Carboxymethyl chitosan/sodium alginate hydrogel films with good biocompatibility and reproducibility by in situ ultra-fast crosslinking for efficient preservation of strawberry

• Published in: Carbohydrate polymers Vol. 316; p. 121073
• Main Authors: Zhang, Yuwei, Zhao, Wenxin, Lin, Zhenhao, Tang, Zhongfeng, Lin, Baofeng
• Format: Journal Article
• Language: English
• Published: England Elsevier Ltd 15.09.2023
• Subjects: biocompatibility; cell respiration; chitosan; citric acid; Crosslinking; death; electrostatic interactions; Escherichia coli; Fresh-keeping; freshness; Fruit; fruits; Hydrogel; hydrogels; permeability; Regeneration; sodium alginate; spoilage; Staphylococcus aureus; strawberries; wastes; water vapor; Regeneration; Crosslinking; Hydrogel; Fruit; Film; Fresh-keeping
• ISSN: 0144-8617; 1879-1344; 1879-1344
• DOI: 10.1016/j.carbpol.2023.121073

Strawberry is a seasonal and regional fruit. Thus, strawberry waste caused by spoilage and decay is an urgent problem that must be solved. Developing hydrogel films (HGF) for multifunctional food packaging can effectively slow down strawberry. Based on the carboxymethyl chitosan/sodium alginate/citric acid with excellent biocompatibility, preservation effect, and ultrafast (10 s) coating on the strawberry surface, HGF specimens were designed and prepared through the electrostatic interaction of opposite charges between polysaccharides. The prepared HGF specimen exhibited excellent low moisture permeability and antibacterial properties.

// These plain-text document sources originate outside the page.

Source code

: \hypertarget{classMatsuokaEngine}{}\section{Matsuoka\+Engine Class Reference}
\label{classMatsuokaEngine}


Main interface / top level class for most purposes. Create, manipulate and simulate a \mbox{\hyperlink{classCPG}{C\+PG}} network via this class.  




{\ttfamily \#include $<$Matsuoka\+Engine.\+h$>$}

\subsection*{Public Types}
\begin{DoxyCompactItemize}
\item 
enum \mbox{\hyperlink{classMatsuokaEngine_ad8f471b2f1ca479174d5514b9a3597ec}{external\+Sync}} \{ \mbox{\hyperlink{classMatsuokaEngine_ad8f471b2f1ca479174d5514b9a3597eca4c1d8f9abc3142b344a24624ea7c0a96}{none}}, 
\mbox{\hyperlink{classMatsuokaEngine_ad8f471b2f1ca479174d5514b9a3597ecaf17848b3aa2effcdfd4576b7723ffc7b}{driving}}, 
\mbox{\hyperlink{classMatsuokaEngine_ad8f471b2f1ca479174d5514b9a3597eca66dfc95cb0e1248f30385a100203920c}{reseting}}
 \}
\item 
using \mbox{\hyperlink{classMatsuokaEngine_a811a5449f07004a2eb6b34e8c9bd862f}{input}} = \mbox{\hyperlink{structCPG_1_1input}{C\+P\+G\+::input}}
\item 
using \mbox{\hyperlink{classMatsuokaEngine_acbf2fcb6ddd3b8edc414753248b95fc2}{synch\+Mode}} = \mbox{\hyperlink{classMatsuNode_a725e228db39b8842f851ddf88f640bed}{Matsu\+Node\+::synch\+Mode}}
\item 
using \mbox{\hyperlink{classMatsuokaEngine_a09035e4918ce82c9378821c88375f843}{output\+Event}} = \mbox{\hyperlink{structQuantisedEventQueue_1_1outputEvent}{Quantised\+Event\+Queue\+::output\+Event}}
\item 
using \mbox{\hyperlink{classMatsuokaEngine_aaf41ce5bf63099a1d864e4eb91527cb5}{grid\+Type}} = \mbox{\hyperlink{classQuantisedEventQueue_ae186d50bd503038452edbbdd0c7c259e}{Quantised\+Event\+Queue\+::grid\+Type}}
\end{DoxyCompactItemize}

Its lethality rates against both Escherichia coli and Staphylococcus aureus were more than >99 %. The HGF could keep strawberries fresh for up to 8, 19, and 48 days at 25.0, 5.0, and 0 °C, respectively, by delaying the fruits' ripening, dehydration, microbial invasion, and respiration rate. The HGF dissolved and regenerated five times still exhibited good performance. The water vapor transmission rate of the regenerative HGF could reach 98 % of that of the original HGF. The regenerative HGF could maintain the freshness of strawberries for up to 8 days at 25.0 °C. This study provides new insight into an alternative film design for convenient, green, and renewable alternative films to delay perishable fruit spoilage.